- (Photo: Reuters / Alessandro Bianchi)
In court to appeal her 2009 conviction of killing her roommate, Amanda Knox was called a “witch of deception” Monday.
"Who is Amanda Knox?" said lawyer Carlo Pacelli, an attorney for bar owner Diya Patrick Lamumba said during a grueling day in an Italian court. "Is she the mild-looking, fresh-faced person you see here, or the one devoted to lust, drugs and alcohol that emerges from the court documents?"

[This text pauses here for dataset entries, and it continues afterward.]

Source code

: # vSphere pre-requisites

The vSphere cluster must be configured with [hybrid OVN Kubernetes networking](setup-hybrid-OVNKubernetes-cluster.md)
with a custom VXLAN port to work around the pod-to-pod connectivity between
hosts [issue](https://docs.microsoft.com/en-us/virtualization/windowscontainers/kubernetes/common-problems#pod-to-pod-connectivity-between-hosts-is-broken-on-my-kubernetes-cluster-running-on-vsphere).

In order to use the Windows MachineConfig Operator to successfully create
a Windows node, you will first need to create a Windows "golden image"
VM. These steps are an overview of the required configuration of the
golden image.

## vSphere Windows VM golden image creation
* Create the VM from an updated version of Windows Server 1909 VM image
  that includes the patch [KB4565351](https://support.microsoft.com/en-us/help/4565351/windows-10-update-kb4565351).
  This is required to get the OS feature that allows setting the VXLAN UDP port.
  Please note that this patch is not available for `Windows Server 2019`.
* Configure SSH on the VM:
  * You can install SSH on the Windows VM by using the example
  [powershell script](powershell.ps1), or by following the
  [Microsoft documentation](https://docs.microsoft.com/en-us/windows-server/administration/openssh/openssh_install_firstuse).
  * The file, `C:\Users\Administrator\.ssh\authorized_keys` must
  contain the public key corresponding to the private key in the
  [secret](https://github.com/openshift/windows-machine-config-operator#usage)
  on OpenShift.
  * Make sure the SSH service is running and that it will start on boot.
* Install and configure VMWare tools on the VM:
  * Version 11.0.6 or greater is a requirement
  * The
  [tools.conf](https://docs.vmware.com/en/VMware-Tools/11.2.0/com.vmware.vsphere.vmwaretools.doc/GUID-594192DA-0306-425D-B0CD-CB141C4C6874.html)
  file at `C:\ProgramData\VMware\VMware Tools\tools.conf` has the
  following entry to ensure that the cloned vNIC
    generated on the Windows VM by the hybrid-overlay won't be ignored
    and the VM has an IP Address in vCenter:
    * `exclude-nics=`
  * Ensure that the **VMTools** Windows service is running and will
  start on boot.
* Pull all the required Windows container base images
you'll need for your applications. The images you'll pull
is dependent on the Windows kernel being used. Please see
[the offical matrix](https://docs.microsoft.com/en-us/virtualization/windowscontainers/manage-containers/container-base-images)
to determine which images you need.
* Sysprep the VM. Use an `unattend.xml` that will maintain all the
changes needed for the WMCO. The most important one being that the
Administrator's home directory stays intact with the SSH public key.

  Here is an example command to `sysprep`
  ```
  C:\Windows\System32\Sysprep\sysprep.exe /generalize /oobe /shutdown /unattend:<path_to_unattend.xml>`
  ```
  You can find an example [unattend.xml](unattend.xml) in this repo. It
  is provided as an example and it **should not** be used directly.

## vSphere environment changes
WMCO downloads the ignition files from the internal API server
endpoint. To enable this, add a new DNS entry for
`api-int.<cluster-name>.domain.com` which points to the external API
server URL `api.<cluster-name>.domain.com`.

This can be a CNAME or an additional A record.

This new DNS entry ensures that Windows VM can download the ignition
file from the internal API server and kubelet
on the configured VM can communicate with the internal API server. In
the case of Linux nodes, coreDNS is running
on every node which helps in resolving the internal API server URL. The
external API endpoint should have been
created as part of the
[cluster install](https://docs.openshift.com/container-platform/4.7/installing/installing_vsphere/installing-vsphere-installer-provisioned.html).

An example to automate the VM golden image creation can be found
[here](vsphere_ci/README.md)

Knox, 24, is seeking to overturn her conviction of murdering 21-year-old British student Meredith Kercher came under attack at the appeals hearing by Pacelli and other civil lawyers.
A lawyer showed dozens of autopsy photos showing extensive gashes and bloody wounds from Kercher’s body.
According to court documents, Kercher, 21, was stabbed to death, with her throat slit, in the apartment she shared with Knox in Italy during a study abroad trip. The American student at one point told investigators she was home during the killing and had to cover her ears to drown out Kercher's screams while Lumumba was murdering her, according to court documents.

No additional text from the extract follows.